後半の選択肢でエンディングが2種類に分岐します。明るいエンドと暗いエンドで、最後に流れる曲でだいたいどちらかは分かるでしょう。明るい方のエンディングは、確かに明るくて希望を感じさせる終わり方ですが、深みがあって余韻を残してくれ、テーマをより明確に示せているのは、暗い方のエンドだと思います。とは言え、明るい方のエンドも好きなんですけどね。タイトルの意味をより明確に示しているのは、こちらですし。

ツールにはLight.vnを使っています。プレイはしやすいのですが、設定画面やセーブ場面、文章読み返しなどの画面から、右クリックでメイン画面に戻る事ができず、バックアイコンをクリックしなくてはならないのは、少し煩わしく感じました。Light.vnのシステム的には、右クリックで戻れるようにもできるはずなのですが。短編ですし、そこまで頻繁に使うものではありませんから、プレイ感覚を損なうというほどの事はないですけどね。

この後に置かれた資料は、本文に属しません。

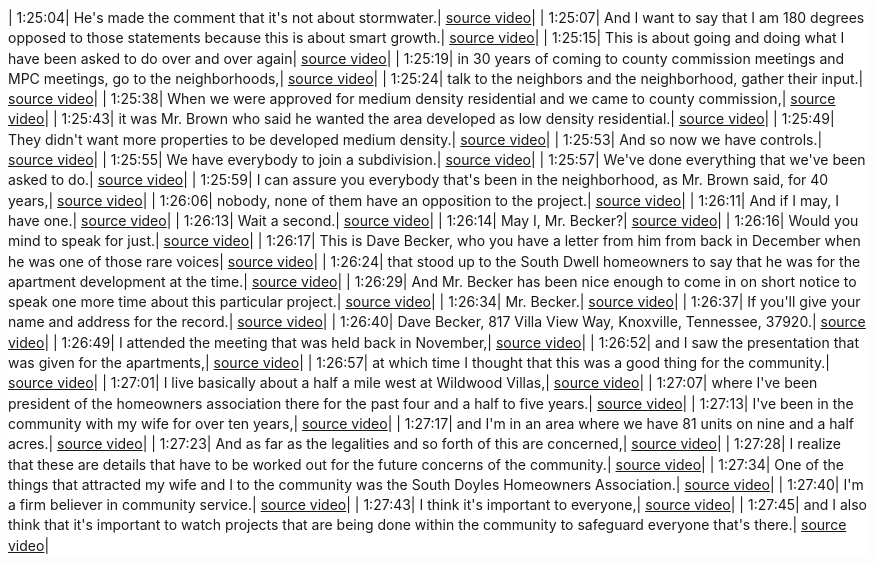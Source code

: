 | 1:25:04| He's made the comment that it's not about stormwater.| [source video](https://archive.org/details/cocom080922businesspart2zoning?start=5104)|
| 1:25:07| And I want to say that I am 180 degrees opposed to those statements because this is about smart growth.| [source video](https://archive.org/details/cocom080922businesspart2zoning?start=5107)|
| 1:25:15| This is about going and doing what I have been asked to do over and over again| [source video](https://archive.org/details/cocom080922businesspart2zoning?start=5115)|
| 1:25:19| in 30 years of coming to county commission meetings and MPC meetings, go to the neighborhoods,| [source video](https://archive.org/details/cocom080922businesspart2zoning?start=5119)|
| 1:25:24| talk to the neighbors and the neighborhood, gather their input.| [source video](https://archive.org/details/cocom080922businesspart2zoning?start=5124)|
| 1:25:38| When we were approved for medium density residential and we came to county commission,| [source video](https://archive.org/details/cocom080922businesspart2zoning?start=5138)|
| 1:25:43| it was Mr. Brown who said he wanted the area developed as low density residential.| [source video](https://archive.org/details/cocom080922businesspart2zoning?start=5143)|
| 1:25:49| They didn't want more properties to be developed medium density.| [source video](https://archive.org/details/cocom080922businesspart2zoning?start=5149)|
| 1:25:53| And so now we have controls.| [source video](https://archive.org/details/cocom080922businesspart2zoning?start=5153)|
| 1:25:55| We have everybody to join a subdivision.| [source video](https://archive.org/details/cocom080922businesspart2zoning?start=5155)|
| 1:25:57| We've done everything that we've been asked to do.| [source video](https://archive.org/details/cocom080922businesspart2zoning?start=5157)|
| 1:25:59| I can assure you everybody that's been in the neighborhood, as Mr. Brown said, for 40 years,| [source video](https://archive.org/details/cocom080922businesspart2zoning?start=5159)|
| 1:26:06| nobody, none of them have an opposition to the project.| [source video](https://archive.org/details/cocom080922businesspart2zoning?start=5166)|
| 1:26:11| And if I may, I have one.| [source video](https://archive.org/details/cocom080922businesspart2zoning?start=5171)|
| 1:26:13| Wait a second.| [source video](https://archive.org/details/cocom080922businesspart2zoning?start=5173)|
| 1:26:14| May I, Mr. Becker?| [source video](https://archive.org/details/cocom080922businesspart2zoning?start=5174)|
| 1:26:16| Would you mind to speak for just.| [source video](https://archive.org/details/cocom080922businesspart2zoning?start=5176)|
| 1:26:17| This is Dave Becker, who you have a letter from him from back in December when he was one of those rare voices| [source video](https://archive.org/details/cocom080922businesspart2zoning?start=5177)|
| 1:26:24| that stood up to the South Dwell homeowners to say that he was for the apartment development at the time.| [source video](https://archive.org/details/cocom080922businesspart2zoning?start=5184)|
| 1:26:29| And Mr. Becker has been nice enough to come in on short notice to speak one more time about this particular project.| [source video](https://archive.org/details/cocom080922businesspart2zoning?start=5189)|
| 1:26:34| Mr. Becker.| [source video](https://archive.org/details/cocom080922businesspart2zoning?start=5194)|
| 1:26:37| If you'll give your name and address for the record.| [source video](https://archive.org/details/cocom080922businesspart2zoning?start=5197)|
| 1:26:40| Dave Becker, 817 Villa View Way, Knoxville, Tennessee, 37920.| [source video](https://archive.org/details/cocom080922businesspart2zoning?start=5200)|
| 1:26:49| I attended the meeting that was held back in November,| [source video](https://archive.org/details/cocom080922businesspart2zoning?start=5209)|
| 1:26:52| and I saw the presentation that was given for the apartments,| [source video](https://archive.org/details/cocom080922businesspart2zoning?start=5212)|
| 1:26:57| at which time I thought that this was a good thing for the community.| [source video](https://archive.org/details/cocom080922businesspart2zoning?start=5217)|
| 1:27:01| I live basically about a half a mile west at Wildwood Villas,| [source video](https://archive.org/details/cocom080922businesspart2zoning?start=5221)|
| 1:27:07| where I've been president of the homeowners association there for the past four and a half to five years.| [source video](https://archive.org/details/cocom080922businesspart2zoning?start=5227)|
| 1:27:13| I've been in the community with my wife for over ten years,| [source video](https://archive.org/details/cocom080922businesspart2zoning?start=5233)|
| 1:27:17| and I'm in an area where we have 81 units on nine and a half acres.| [source video](https://archive.org/details/cocom080922businesspart2zoning?start=5237)|
| 1:27:23| And as far as the legalities and so forth of this are concerned,| [source video](https://archive.org/details/cocom080922businesspart2zoning?start=5243)|
| 1:27:28| I realize that these are details that have to be worked out for the future concerns of the community.| [source video](https://archive.org/details/cocom080922businesspart2zoning?start=5248)|
| 1:27:34| One of the things that attracted my wife and I to the community was the South Doyles Homeowners Association.| [source video](https://archive.org/details/cocom080922businesspart2zoning?start=5254)|
| 1:27:40| I'm a firm believer in community service.| [source video](https://archive.org/details/cocom080922businesspart2zoning?start=5260)|
| 1:27:43| I think it's important to everyone,| [source video](https://archive.org/details/cocom080922businesspart2zoning?start=5263)|
| 1:27:45| and I also think that it's important to watch projects that are being done within the community to safeguard everyone that's there.| [source video](https://archive.org/details/cocom080922businesspart2zoning?start=5265)|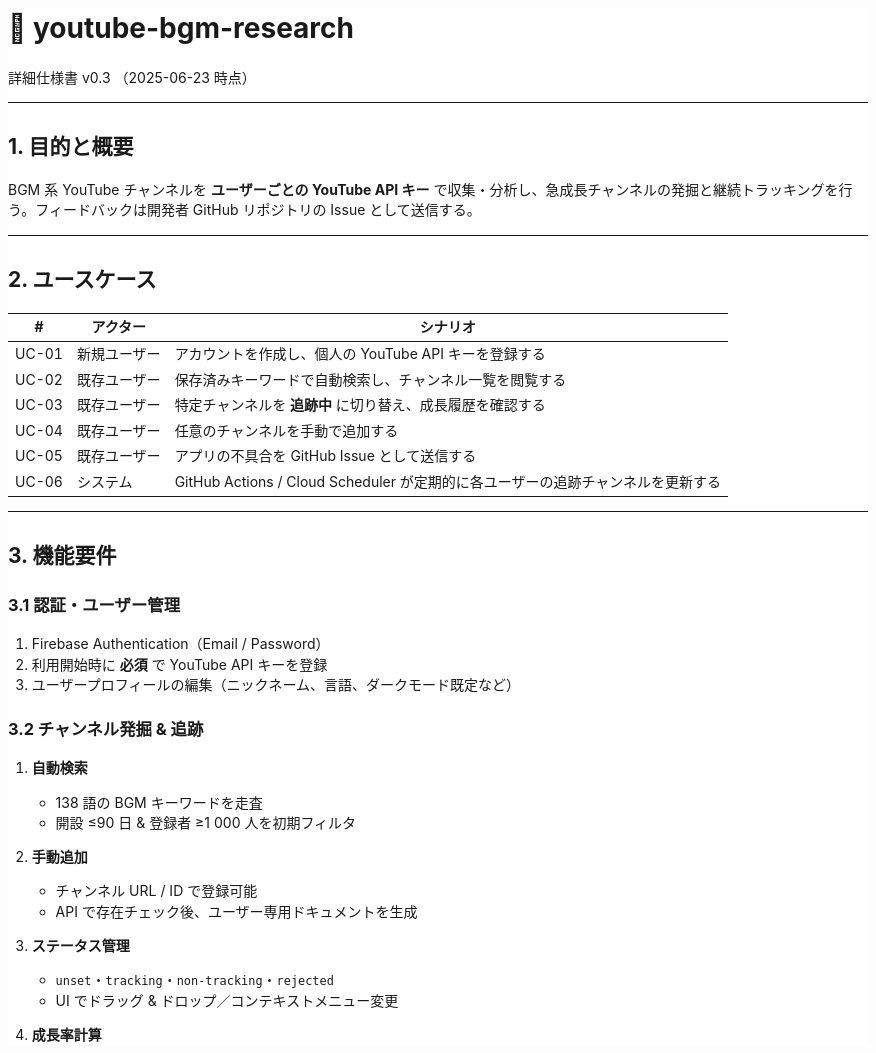 # 🎵 **youtube-bgm-research**

詳細仕様書 v0.3 （2025-06-23 時点）

---

## 1. 目的と概要

BGM 系 YouTube チャンネルを **ユーザーごとの YouTube API キー** で収集・分析し、急成長チャンネルの発掘と継続トラッキングを行う。フィードバックは開発者 GitHub リポジトリの Issue として送信する。

---

## 2. ユースケース

| #     | アクター   | シナリオ                                                     |
| ----- | ------ | -------------------------------------------------------- |
| UC-01 | 新規ユーザー | アカウントを作成し、個人の YouTube API キーを登録する                        |
| UC-02 | 既存ユーザー | 保存済みキーワードで自動検索し、チャンネル一覧を閲覧する                             |
| UC-03 | 既存ユーザー | 特定チャンネルを **追跡中** に切り替え、成長履歴を確認する                         |
| UC-04 | 既存ユーザー | 任意のチャンネルを手動で追加する                                         |
| UC-05 | 既存ユーザー | アプリの不具合を GitHub Issue として送信する                            |
| UC-06 | システム   | GitHub Actions / Cloud Scheduler が定期的に各ユーザーの追跡チャンネルを更新する |

---

## 3. 機能要件

### 3.1 認証・ユーザー管理

1. Firebase Authentication（Email / Password）
2. 利用開始時に **必須** で YouTube API キーを登録
3. ユーザープロフィールの編集（ニックネーム、言語、ダークモード既定など）

### 3.2 チャンネル発掘 & 追跡

1. **自動検索**

   * 138 語の BGM キーワードを走査
   * 開設 ≤90 日 & 登録者 ≥1 000 人を初期フィルタ
2. **手動追加**

   * チャンネル URL / ID で登録可能
   * API で存在チェック後、ユーザー専用ドキュメントを生成
3. **ステータス管理**

   * `unset`・`tracking`・`non-tracking`・`rejected`
   * UI でドラッグ & ドロップ／コンテキストメニュー変更
4. **成長率計算**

全体に、小説とかゲーム、漫画というよりは、絵本のような雰囲気を感じます。各種のアイコンは全て平仮名で書かれているのですが、もしかしたら絵本のような雰囲気を狙った一環なのかも知れません(深読みの気もしますが)。物語として見ると、少し起伏に欠けるところはありますから、山も谷もある派手な物語が好きな方には合わないかも知れません。が、独特の幻想的な雰囲気を醸し出しており、これがこの作品独自の魅力だと思います。

プレイ時間は、2つのエンディングを見て40分というところだと思います。選択肢はいくつか出てきますが、最後の選択肢以外は展開に影響しません。読了すると、各種おまけを見る事ができ、その中でプロモーションムービーまで見られたりします。これをオープニングニングに流せば良かったのではないか、という気もしました。地味で通好みの物語。幻想的なムードを味わいながらほのぼのとしたい方は、読んでみてください。